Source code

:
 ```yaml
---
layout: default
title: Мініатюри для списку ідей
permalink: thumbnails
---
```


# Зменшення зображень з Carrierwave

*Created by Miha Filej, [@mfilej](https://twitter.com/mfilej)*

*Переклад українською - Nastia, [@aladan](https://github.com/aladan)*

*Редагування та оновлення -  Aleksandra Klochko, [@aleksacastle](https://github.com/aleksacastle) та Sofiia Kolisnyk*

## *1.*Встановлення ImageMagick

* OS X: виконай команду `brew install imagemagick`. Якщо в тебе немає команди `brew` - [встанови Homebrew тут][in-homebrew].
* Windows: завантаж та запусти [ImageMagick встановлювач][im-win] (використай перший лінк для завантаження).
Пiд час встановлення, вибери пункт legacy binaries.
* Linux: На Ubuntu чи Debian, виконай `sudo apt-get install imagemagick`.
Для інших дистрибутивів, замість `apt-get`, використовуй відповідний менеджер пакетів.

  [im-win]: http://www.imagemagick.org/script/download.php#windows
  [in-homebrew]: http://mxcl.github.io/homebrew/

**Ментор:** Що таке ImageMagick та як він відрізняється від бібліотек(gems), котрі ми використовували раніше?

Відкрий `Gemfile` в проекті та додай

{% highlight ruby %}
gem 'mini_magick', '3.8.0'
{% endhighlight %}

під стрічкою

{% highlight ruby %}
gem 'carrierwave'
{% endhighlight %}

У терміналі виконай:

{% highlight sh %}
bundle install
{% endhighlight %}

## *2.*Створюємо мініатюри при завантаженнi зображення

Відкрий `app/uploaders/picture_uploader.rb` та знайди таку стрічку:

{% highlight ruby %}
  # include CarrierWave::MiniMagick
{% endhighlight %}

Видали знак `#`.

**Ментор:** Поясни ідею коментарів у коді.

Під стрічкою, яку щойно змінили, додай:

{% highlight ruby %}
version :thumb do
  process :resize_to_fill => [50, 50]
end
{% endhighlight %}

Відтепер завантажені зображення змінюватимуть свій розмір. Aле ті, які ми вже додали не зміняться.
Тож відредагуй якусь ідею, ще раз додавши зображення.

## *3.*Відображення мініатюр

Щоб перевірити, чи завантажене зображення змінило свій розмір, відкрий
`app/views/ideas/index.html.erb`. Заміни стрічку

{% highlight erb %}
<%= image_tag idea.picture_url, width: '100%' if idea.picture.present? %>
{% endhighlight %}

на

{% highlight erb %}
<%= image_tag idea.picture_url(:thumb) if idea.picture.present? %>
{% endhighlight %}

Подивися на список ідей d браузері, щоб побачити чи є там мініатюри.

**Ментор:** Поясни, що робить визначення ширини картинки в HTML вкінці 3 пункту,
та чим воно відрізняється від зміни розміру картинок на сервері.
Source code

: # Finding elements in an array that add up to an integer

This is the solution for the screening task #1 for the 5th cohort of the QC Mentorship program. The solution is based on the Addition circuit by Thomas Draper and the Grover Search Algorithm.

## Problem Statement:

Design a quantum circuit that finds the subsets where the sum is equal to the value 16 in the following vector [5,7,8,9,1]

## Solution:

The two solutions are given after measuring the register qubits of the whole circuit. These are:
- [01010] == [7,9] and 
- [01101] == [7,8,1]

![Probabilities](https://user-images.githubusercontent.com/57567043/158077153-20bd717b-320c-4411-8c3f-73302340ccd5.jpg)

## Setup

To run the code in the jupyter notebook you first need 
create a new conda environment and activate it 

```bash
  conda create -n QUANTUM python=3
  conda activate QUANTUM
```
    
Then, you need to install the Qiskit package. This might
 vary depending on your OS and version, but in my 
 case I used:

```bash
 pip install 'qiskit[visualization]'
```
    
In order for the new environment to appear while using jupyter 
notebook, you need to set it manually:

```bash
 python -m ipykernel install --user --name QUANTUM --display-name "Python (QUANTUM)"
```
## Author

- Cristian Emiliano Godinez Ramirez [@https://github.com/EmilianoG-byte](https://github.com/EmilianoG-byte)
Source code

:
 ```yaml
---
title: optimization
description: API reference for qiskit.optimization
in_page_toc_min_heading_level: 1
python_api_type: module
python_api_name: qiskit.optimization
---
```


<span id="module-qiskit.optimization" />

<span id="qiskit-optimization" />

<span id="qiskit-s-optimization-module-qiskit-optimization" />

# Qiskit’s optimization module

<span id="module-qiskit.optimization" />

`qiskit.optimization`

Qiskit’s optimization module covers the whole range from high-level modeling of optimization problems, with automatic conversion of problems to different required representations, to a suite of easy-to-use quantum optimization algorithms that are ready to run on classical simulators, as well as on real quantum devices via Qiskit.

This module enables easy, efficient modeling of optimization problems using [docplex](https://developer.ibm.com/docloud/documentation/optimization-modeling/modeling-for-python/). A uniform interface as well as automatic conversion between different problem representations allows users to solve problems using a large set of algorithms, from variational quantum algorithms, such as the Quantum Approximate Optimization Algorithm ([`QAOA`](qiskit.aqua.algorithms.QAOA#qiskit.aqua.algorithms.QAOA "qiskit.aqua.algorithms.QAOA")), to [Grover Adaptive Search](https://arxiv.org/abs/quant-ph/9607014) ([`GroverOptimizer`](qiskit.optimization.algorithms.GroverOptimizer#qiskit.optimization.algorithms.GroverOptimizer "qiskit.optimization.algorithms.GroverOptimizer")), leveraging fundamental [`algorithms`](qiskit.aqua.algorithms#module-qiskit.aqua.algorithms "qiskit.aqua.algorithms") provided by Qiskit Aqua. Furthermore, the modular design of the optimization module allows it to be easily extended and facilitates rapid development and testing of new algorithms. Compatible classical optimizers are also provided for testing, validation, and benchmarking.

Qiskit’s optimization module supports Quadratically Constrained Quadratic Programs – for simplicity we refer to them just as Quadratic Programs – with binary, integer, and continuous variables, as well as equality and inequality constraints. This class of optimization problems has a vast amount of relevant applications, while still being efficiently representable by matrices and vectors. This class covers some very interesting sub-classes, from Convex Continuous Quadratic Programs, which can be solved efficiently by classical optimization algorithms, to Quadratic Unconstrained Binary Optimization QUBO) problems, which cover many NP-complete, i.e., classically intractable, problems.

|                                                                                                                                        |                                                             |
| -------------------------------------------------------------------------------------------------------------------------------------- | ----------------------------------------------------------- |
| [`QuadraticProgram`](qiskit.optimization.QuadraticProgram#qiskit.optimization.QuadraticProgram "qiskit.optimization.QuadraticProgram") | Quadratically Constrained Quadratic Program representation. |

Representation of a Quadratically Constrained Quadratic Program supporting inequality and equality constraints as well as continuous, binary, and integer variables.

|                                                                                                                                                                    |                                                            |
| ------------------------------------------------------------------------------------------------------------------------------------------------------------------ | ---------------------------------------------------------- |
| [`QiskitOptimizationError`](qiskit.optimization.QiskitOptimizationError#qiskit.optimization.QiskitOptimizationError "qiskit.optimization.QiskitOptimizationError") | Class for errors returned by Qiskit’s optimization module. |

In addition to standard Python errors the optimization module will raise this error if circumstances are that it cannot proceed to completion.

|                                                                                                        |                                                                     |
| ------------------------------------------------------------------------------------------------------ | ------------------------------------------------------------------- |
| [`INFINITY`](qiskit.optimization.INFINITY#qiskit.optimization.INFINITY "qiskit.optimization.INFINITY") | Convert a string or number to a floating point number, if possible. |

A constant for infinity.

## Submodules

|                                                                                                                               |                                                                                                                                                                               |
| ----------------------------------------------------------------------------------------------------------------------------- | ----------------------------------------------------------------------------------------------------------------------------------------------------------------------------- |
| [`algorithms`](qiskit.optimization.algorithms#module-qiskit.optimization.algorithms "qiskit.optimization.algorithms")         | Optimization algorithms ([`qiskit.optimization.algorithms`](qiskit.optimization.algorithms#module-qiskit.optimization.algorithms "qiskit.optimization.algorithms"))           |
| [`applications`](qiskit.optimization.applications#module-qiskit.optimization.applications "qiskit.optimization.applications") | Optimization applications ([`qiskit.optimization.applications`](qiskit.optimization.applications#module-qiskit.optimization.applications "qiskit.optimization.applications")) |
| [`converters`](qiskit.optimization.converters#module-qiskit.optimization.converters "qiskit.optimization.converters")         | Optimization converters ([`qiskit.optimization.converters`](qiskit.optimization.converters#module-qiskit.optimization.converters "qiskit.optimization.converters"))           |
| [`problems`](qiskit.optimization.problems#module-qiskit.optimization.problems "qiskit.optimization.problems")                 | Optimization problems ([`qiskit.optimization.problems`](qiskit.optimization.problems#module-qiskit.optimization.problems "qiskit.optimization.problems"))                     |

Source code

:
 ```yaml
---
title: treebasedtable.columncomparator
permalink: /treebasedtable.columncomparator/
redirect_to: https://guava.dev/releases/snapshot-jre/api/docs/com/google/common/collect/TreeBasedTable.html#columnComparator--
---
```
------------------------------------------------------------
* [Required work]
Please copy, without any change, the lines of the material from the first through the one containing "[in-homebrew]: http://mxcl.github.io/homebrew/". Write nothing else.

* [Reply to the exercise]
Source code

:
 ```yaml
---
layout: default
title: Мініатюри для списку ідей
permalink: thumbnails
---
```


# Зменшення зображень з Carrierwave

*Created by Miha Filej, [@mfilej](https://twitter.com/mfilej)*

*Переклад українською - Nastia, [@aladan](https://github.com/aladan)*

*Редагування та оновлення -  Aleksandra Klochko, [@aleksacastle](https://github.com/aleksacastle) та Sofiia Kolisnyk*

## *1.*Встановлення ImageMagick

* OS X: виконай команду `brew install imagemagick`. Якщо в тебе немає команди `brew` - [встанови Homebrew тут][in-homebrew].
* Windows: завантаж та запусти [ImageMagick встановлювач][im-win] (використай перший лінк для завантаження).
Пiд час встановлення, вибери пункт legacy binaries.
* Linux: На Ubuntu чи Debian, виконай `sudo apt-get install imagemagick`.
Для інших дистрибутивів, замість `apt-get`, використовуй відповідний менеджер пакетів.

  [im-win]: http://www.imagemagick.org/script/download.php#windows
  [in-homebrew]: http://mxcl.github.io/homebrew/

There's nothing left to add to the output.